The only thing to report is how many lines of the data contain the word "width".

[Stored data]
- - - -

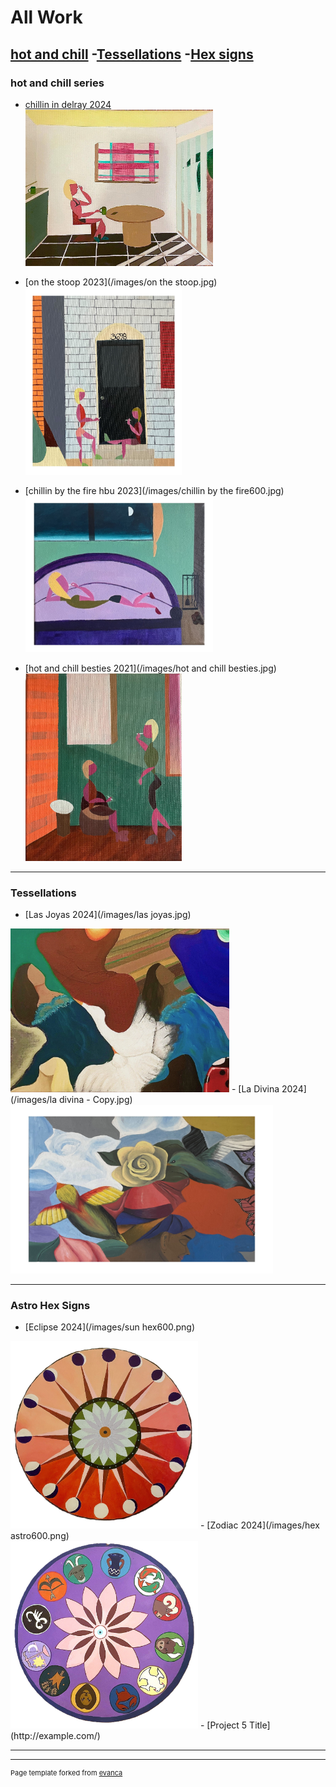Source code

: # All Work <br>

## [hot and chill](/hotandchill.md) -[Tessellations](/tessellations.md) -[Hex signs](/hexes.md)<br>

### hot and chill series
- [chillin in delray 2024](/images/delray600.jpg)<br>
<img src="images/delray600.jpg" 
style="width: 300px; height: 250px;"/>

- [on the stoop 2023](/images/on the stoop.jpg)<br>
<img src="images/on the stoop.jpg" 
style="width: 250px; height: 300px;"/>


- [chillin by the fire hbu 2023](/images/chillin by the fire600.jpg)<br>
<img src="images/chillin by the fire600.jpg" 
style="width: 300px; height: 250px;"/>



- [hot and chill besties 2021](/images/hot and chill besties.jpg)<br>
<img src="images/hot and chill besties.jpg" 
style="width: 250px; height: 300px;"/>

---

### Tessellations

- [Las Joyas 2024](/images/las joyas.jpg)<br>
<img src="images/las joyas.jpg" style="width: 350px; height: 262px;"/>
- [La Divina 2024](/images/la divina - Copy.jpg)<br>
<img src="images/la divina - Copy.jpg" style="width: 420px; height: 270px;"/>

---

### Astro Hex Signs
- [Eclipse 2024](/images/sun hex600.png)<br>
<img src="images/sun hex600.png" style="width: 300px; height: 300px;"/>
- [Zodiac 2024](/images/hex astro600.png)<br>
<img src="images/hex astro600.png" style="width: 300px; height: 300px;"/>
- [Project 5 Title](http://example.com/)

---




---
<p style="font-size:11px">Page template forked from <a href="https://github.com/evanca/quick-portfolio">evanca</a></p>
<!-- Remove above link if you don't want to attibute -->
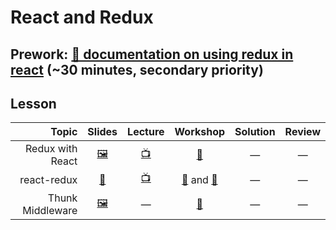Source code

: # React and Redux

## Prework: [📖 documentation on using redux in react](https://redux.js.org/basics/usagewithreact) (~30 minutes, secondary priority)

## Lesson

Topic | Slides | Lecture | Workshop | Solution | Review
-----:|:------:|:-------:|:--------:|:--------:|:-----:
Redux with React | [🖼️][rcrdx-1a] | [📺][rcrdx-1b] | [🔬][rcrdx-1c] | — | —
react-redux | [📖][rcrdx-2a] | [📺][rcrdx-2b] | [🔬][rcrdx-2c-1] and [🤝][rcrdx-2c-2] | — | —
Thunk Middleware | [🖼️][rcrdx-3a] | — | [🔬][rcrdx-3c] | — | —

[rcrdx-1a]: 1-redux-with-react/Redux%20with%20React.pdf
[rcrdx-1b]: https://youtu.be/3plBC2QcmUA
[rcrdx-1c]: https://learn.fullstackacademy.com/workshop/5ab17d59434a3e000492ac65/landing
[rcrdx-2a]: 2-react-redux/lecture-notes.md
[rcrdx-2b]: https://youtu.be/flP5w04VduU
[rcrdx-2c-1]: https://learn.fullstackacademy.com/workshop/5ab51fb58b62ab0004347043/landing
[rcrdx-2c-2]: https://learn.fullstackacademy.com/workshop/5a7a11b64df85500040c20ff/landing
[rcrdx-3a]: 3-thunk-middleware/Thunk%20Middleware.pdf
[rcrdx-3c]: https://learn.fullstackacademy.com/workshop/5ab17c6313abf90004cc71f7/landing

- - - -

▸ Result of this exercise:
8